Tuesday, 28 July 2009

One fallacy down, several more to go

The Internet is good for some things. It certainly makes some types of research much easier than they once were. You once had to look up reference materials in a card catalog, find the material on your library's shelves, and then read through it to see if it contained the information you were looking for. This often took quite a while. It certainly took more time than just typing a few words into Google and clicking on "Google Search."

The Internet is also very useful when you start teaching your kids about logical fallacies. Pick almost any blog that discusses politics and you'll see more examples of logical fallacies than you used to see in your entire life in the pre-Internet days. When I stumble across examples of these fallacies, I often feel the urge to post things like "This is a good example of what's often called a 'false dilemma' or 'bifurcation fallacy.' Please refer to your college textbook on logic for more information, or click on this link to learn why your argument makes no sense whatsoever."

Maybe I'll actually do it some day.

One of the common logical fallacies is the so-called genetic fallacy, which says that an idea shouldn't be accepted or rejected based on its origin instead of on its merit. I suspect that a careful analysis of this particular fallacy would show that it's not really a fallacy, and this is because of the connection  to Bayesian reasoning.

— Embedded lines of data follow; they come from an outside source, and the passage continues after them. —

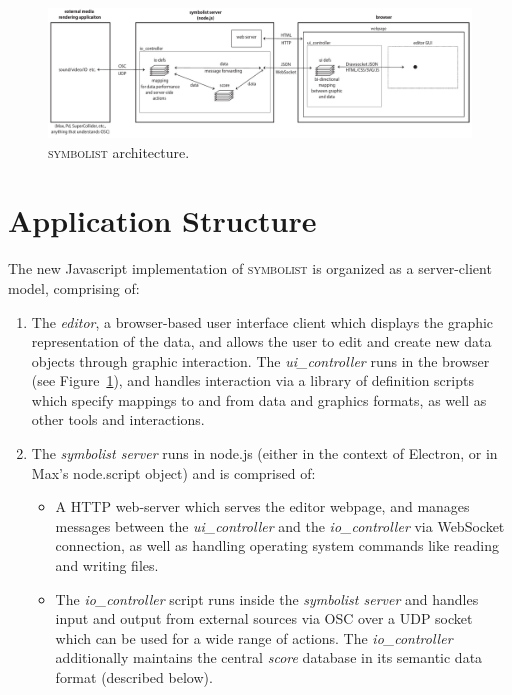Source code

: \documentclass{article}
\def\symbolist{\textsc{symbolist}\xspace}
\def\uicontroller{\textit{ui\_controller}\xspace}
\def\iocontroller{\textit{io\_controller}\xspace}
\begin{document}
\begin{figure}[ht!]
\centering
\includegraphics[width=2\columnwidth]{symbolist-architecture2.pdf}
\caption{ \symbolist architecture.
\label{fig:architecture}}
\end{figure}

\section{Application Structure}\label{sec:application_structure}

The new Javascript implementation of \symbolist is organized as a server-client model, comprising of:

\begin{enumerate}\itemsep0pt 
\item The \textit{editor}, a browser-based user interface client which displays the graphic representation of the data, and allows the user to edit and create new data objects through graphic interaction. The \uicontroller runs in the browser (see Figure~\ref{fig:architecture}), and handles interaction via a library of definition scripts which specify mappings to and from data and graphics formats, as well as other tools and interactions.

\item The \textit{symbolist server} runs in node.js (either in the context of Electron, or in Max's node.script object) and is comprised of: 
\begin{itemize}\itemsep0pt 

\item A HTTP web-server which serves the editor webpage, and manages messages between the \uicontroller and the \iocontroller via WebSocket connection, as well as handling operating system commands like reading and writing files.

\item  The \iocontroller script runs inside the \textit{symbolist server} and handles input and output from external sources via OSC over a UDP socket which can be used for a wide range of actions. The \iocontroller additionally maintains the central \textit{score} database in its semantic data format (described below).
\end{itemize}
\end{enumerate}
\end{document}
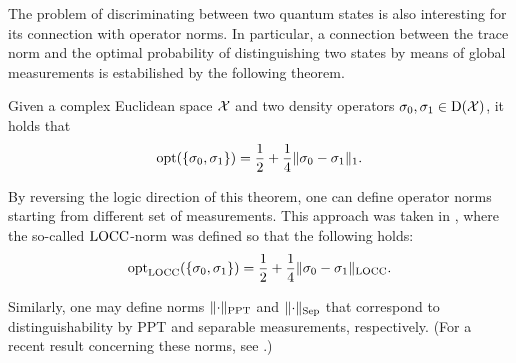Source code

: The problem of discriminating between two quantum states is also 
interesting for its connection with operator norms. 
In particular, a connection between the trace norm and the 
optimal probability of distinguishing two states by means of global measurements 
is estabilished by the following theorem.
\begin{theorem}
Given a complex Euclidean space $\mathcal{X}$ and two density operators
$\sigma_{0}, \sigma_{1} \in \mathrm{D}(\mathcal{X})$, it holds that
  \begin{equation}
    \operatorname{opt}(\{\sigma_{0},\sigma_{1}\}) = 
      \frac{1}{2} + \frac{1}{4}\lVert\sigma_{0}-\sigma_{1}\rVert_{1}.
  \end{equation}
\end{theorem}
By reversing the logic direction of this theorem, one can define operator norms 
starting from different set of measurements.
This approach was taken in \cite{Matthews09}, where the so-called $\mathrm{LOCC}$-norm 
was defined so that the following holds:
\begin{equation}
  \operatorname{opt}_{\mathrm{LOCC}}(\{\sigma_{0},\sigma_{1}\}) = 
    \frac{1}{2} + \frac{1}{4}\lVert\sigma_{0}-\sigma_{1}\rVert_{\mathrm{LOCC}}.
\end{equation}

Similarly, one may define norms $\lVert\cdot\rVert_{\mathrm{PPT}}$ and $\lVert\cdot\rVert_{\mathrm{Sep}}$
that correspond to distinguishability by PPT and separable measurements,
respectively. (For a recent result concerning these norms, see \cite{Aubrun15}.) 

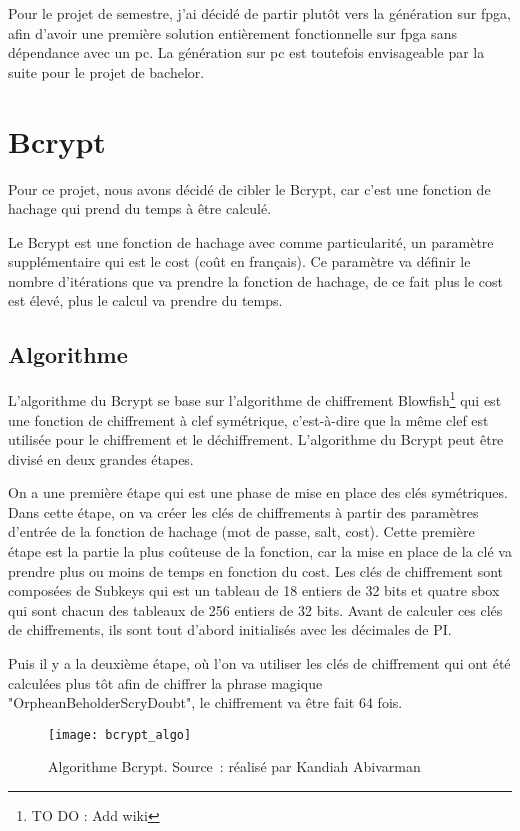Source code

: Pour le projet de semestre, j'ai décidé de partir plutôt vers la génération sur \gls{fpga}, afin d'avoir une première solution entièrement fonctionnelle sur \gls{fpga} sans dépendance avec un \gls{pc}. La génération sur \gls{pc} est toutefois envisageable par la suite pour le projet de bachelor.

\section{Bcrypt}

Pour ce projet, nous avons décidé de cibler le Bcrypt, car c'est une fonction de hachage qui prend du temps à être calculé. 

Le Bcrypt est une fonction de hachage avec comme particularité, un paramètre supplémentaire qui est le cost (coût en français).
Ce paramètre va définir le nombre d'itérations que va prendre la fonction de hachage, de ce fait plus le cost est élevé, plus le calcul va prendre du temps.

\subsection{Algorithme}

L'algorithme du Bcrypt se base sur l'algorithme de chiffrement Blowfish\footnote{TO DO : Add wiki} qui est une fonction de chiffrement à clef symétrique, c'est-à-dire que la même clef est utilisée pour le chiffrement et le déchiffrement. 
L'algorithme du Bcrypt peut être divisé en deux grandes étapes.

On a une première étape qui est une phase de mise en place des clés symétriques. 
Dans cette étape, on va créer les clés de chiffrements à partir des paramètres d'entrée de la fonction de hachage (mot de passe, salt, cost). 
Cette première étape est la partie la plus coûteuse de la fonction, car la mise en place de la clé va prendre plus ou moins de temps en fonction du cost. 
Les clés de chiffrement sont composées de Subkeys qui est un tableau de 18 entiers de 32 bits et quatre \gls{sbox} qui sont chacun des tableaux de 256 entiers de 32 bits. 
Avant de calculer ces clés de chiffrements, ils sont tout d'abord initialisés avec les décimales de PI.

Puis il y a la deuxième étape, où l'on va utiliser les clés de chiffrement qui ont été calculées plus tôt afin de chiffrer la phrase magique "OrpheanBeholderScryDoubt", le chiffrement va être fait 64 fois.

\begin{figure}[tbph!]
	\centering
	\texttt{[image: bcrypt\_algo]}
	\caption[Algorithme Bcrypt]{Algorithme Bcrypt. Source : réalisé par Kandiah Abivarman}
	\label{fig:bcrypt_algo}
\end{figure}

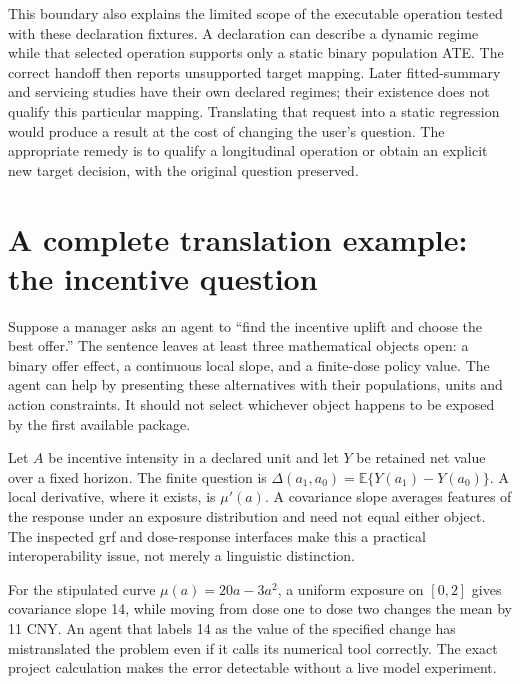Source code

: This boundary also explains the limited scope of the executable operation
tested with these declaration fixtures. A declaration can describe a dynamic
regime while that selected operation supports only a static binary population
ATE. The correct handoff then reports unsupported target mapping. Later
fitted-summary and servicing studies have their own declared regimes; their
existence does not qualify this particular mapping. Translating that request into a
static regression would produce a result at the cost of changing the user's
question. The appropriate remedy is to qualify a longitudinal operation or
obtain an explicit new target decision, with the original question preserved.


\section{A complete translation example: the incentive question}
\label{v13:la-dose}

Suppose a manager asks an agent to ``find the incentive uplift and choose the
best offer.'' The sentence leaves at least three mathematical objects open:
a binary offer effect, a continuous local slope, and a finite-dose policy value.
The agent can help by presenting these alternatives with their populations,
units and action constraints. It should not select whichever object happens
to be exposed by the first available package.

Let $A$ be incentive intensity in a declared unit and let $Y$ be retained net
value over a fixed horizon. The finite question is
$\Delta(a_1,a_0)=\mathbb E\{Y(a_1)-Y(a_0)\}$. A local derivative, where it
exists, is $\mu'(a)$. A covariance slope averages features of the response
under an exposure distribution and need not equal either object. The inspected
grf and dose-response interfaces make this a practical interoperability issue,
not merely a linguistic distinction. \cite{v13_sw_grf,v13_sw_causaldrf}

For the stipulated curve $\mu(a)=20a-3a^2$, a uniform exposure on $[0,2]$
gives covariance slope 14, while moving from dose one to dose two changes the
mean by 11 CNY. An agent that labels 14 as the value of the specified change
has mistranslated the problem even if it calls its numerical tool correctly.
The exact project calculation makes the error detectable without a live model
experiment. \cite{v13_project_exact}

As I've mentioned before, Bayesian reasoning leads us to weighing peoples' opinions based on what we know (or think that we know) about them. Liberals are likely to misrepresent and distort the facts when talking about conservatives and their points of view and conservatives are likely to misrepresent and distort the facts when talking about liberals and their points of view, for example. Because of this, we know that we can't trust what we hear, so the reasonable thing to do is use Bayesian reasoning that evaluates the chances of what we hear being true given everything else that we know (or think that we know). This means that the genetic fallacy is really nothing more than Bayesian reasoning at work.

Now it seems that Bayesian reasoning is a generalization of the usual Aristotelian logic that reduces to it in the special case that the hypotheses are either true or false. There's even an interesting book by E. T Jaynes, Probability Theory: The Logic of Science, that describes exactly how this works. So if Bayesian reasoning is consistent with logic and the genetic fallacy is consistent with Bayesian reasoning, I'm inclined to believe that the genetic fallacy isn't really a fallacy after all. A logical fallacy, after all, is an error in reasoning, and it looks to me like the genetic fallacy really isn't an error. Instead, it's just taking advantage of all the available information to put new information into a useful context.

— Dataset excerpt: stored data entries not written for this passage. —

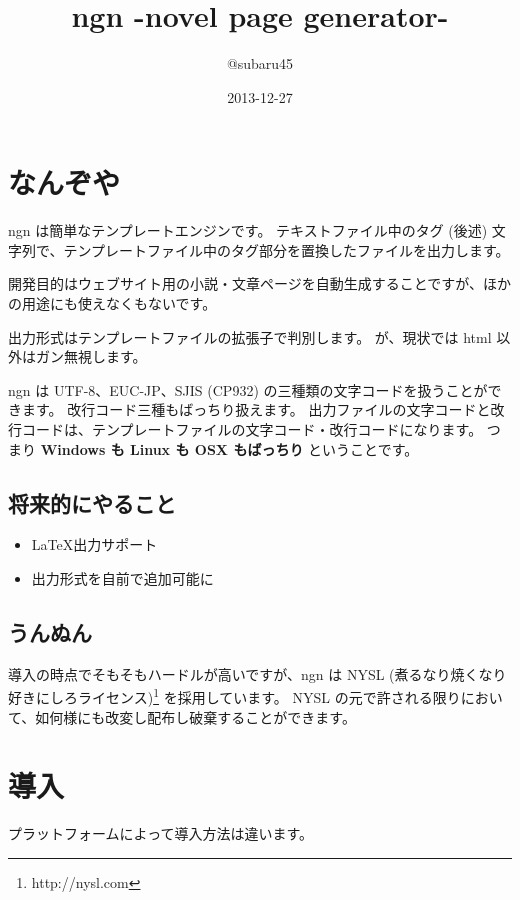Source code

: \documentclass[a4j]{jsarticle}
\begin{document}
\title{ngn -novel page generator-}
\author{@subaru45}
\date{2013-12-27}
\maketitle


\section{なんぞや}
ngn は簡単なテンプレートエンジンです。
テキストファイル中のタグ (後述) 文字列で、テンプレートファイル中のタグ部分を置換したファイルを出力します。

開発目的はウェブサイト用の小説・文章ページを自動生成することですが、ほかの用途にも使えなくもないです。

出力形式はテンプレートファイルの拡張子で判別します。
が、現状では html 以外はガン無視します。

ngn は UTF-8、EUC-JP、SJIS (CP932) の三種類の文字コードを扱うことができます。
改行コード三種もばっちり扱えます。
出力ファイルの文字コードと改行コードは、テンプレートファイルの文字コード・改行コードになります。
つまり \textbf{Windows も Linux も OSX もばっちり} ということです。


\subsection{将来的にやること}

\begin{itemize}
  \item \LaTeX 出力サポート
  \item 出力形式を自前で追加可能に
\end{itemize}

\subsection{うんぬん}
導入の時点でそもそもハードルが高いですが、ngn は NYSL (煮るなり焼くなり好きにしろライセンス)\footnote{http://nysl.com} を採用しています。
NYSL の元で許される限りにおいて、如何様にも改変し配布し破棄することができます。


\section{導入}

プラットフォームによって導入方法は違います。
\end{document}
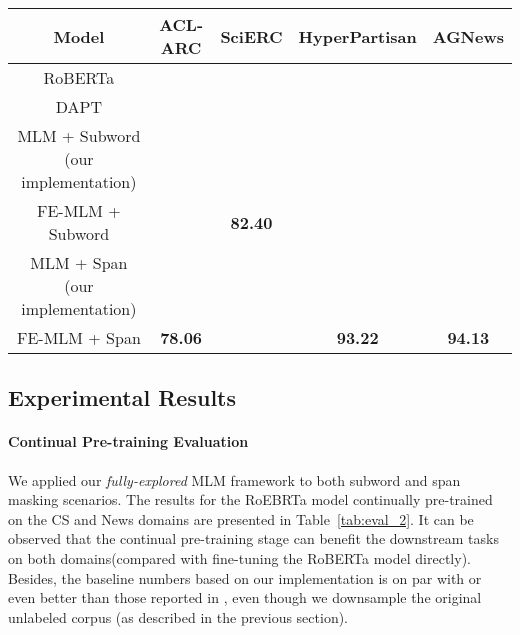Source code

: \documentclass{article} \usepackage{iclr2021_conference,times}
\newcommand{\tf}[1]{\textbf{#1}}
\theoremstyle{plain}
\begin{document}
\begin{table*}[ht!]
	\centering
	\begin{small}
		\vspace{0mm}
		\setlength{\tabcolsep}{5pt}
		\def\arraystretch{1.0}
		\begin{tabular}{c||c|c|c|c}
			\toprule[1.2pt]
			\tf{Model} & \tf{ACL-ARC} & \tf{SciERC}    & \tf{HyperPartisan} & \tf{AGNews} \\
			\hline
RoBERTa \citep{gururangan2020don}  &  &  &  &  \\
			DAPT \citep{gururangan2020don}  &  &  &  &   \\
			\hline
			MLM + Subword (our implementation) &  &  &  &  \\
			FE-MLM + Subword &  & \tf{82.40} &  &  \\
			\hline
			MLM + Span (our implementation) &  &  &  &   \\
			FE-MLM + Span & \tf{78.06} &  & \tf{93.22}  &  \tf{94.13} \\
			\bottomrule[1.2pt]
		\end{tabular}\caption{The empirical results on continual pre-training setting, where RoBERTa and DAPT (RoBERTa continually pre-trained with the standard MLM objective) is leveraged as our baseline to facilitate comparison with \citep{gururangan2020don}. Specifically, ACL-ARC and SciERC are evaluated with the continually pre-trained model with CS domain corpus, while HyperPartisann and AGNews are based upon models trained with News domain corpus.}
		\label{tab:eval_2}
	\end{small}
	\vspace{-2mm}
\end{table*}
\vspace{-1mm}
\subsection{Experimental Results}
\vspace{-2mm}
\paragraph{Continual Pre-training Evaluation}  We applied our \emph{fully-explored} MLM framework to both subword and span masking scenarios.
The results for the RoEBRTa model continually pre-trained on the CS and News domains are presented in Table~\ref{tab:eval_2}.
It can be observed that the continual pre-training stage can benefit the downstream tasks on both domains(compared with fine-tuning the RoBERTa model directly).
Besides, the baseline numbers based on our implementation is on par with or even better than those reported in \cite{gururangan2020don}, even though we downsample the original unlabeled corpus (as described in the previous section). 
\end{document}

That just means that I won't feel compelled to point out a small fraction of the logical fallacies that I see on the Internet. Luckily, there are still enough others out there to keep me entertained for the foreseeable future.

Monday, 27 July 2009

The lamest spam ever

A few days ago, I received what must be the lamest spam ever. Here's what it said:

Hi Sir, You have a wonderfull offer to getting world wide companies. Please. If you are increase your bussiness then me. Regard's Thomes

It's somewhat amazing that this message made it past our spam filter, but what's even more amazing is the fact that someone actually thought that he could make money off his email campaign that sent out this message.

I've seen some poorly-designed spam over the past few years. Some spammers didn't even take the time and effort to make the content of their spam consistent. Like messages that claim to be from one bank yet tells you that your account at an entirely different bank has been suspended and that you'll be unable to access your balance unless you click on a link that installs a virus on your computer.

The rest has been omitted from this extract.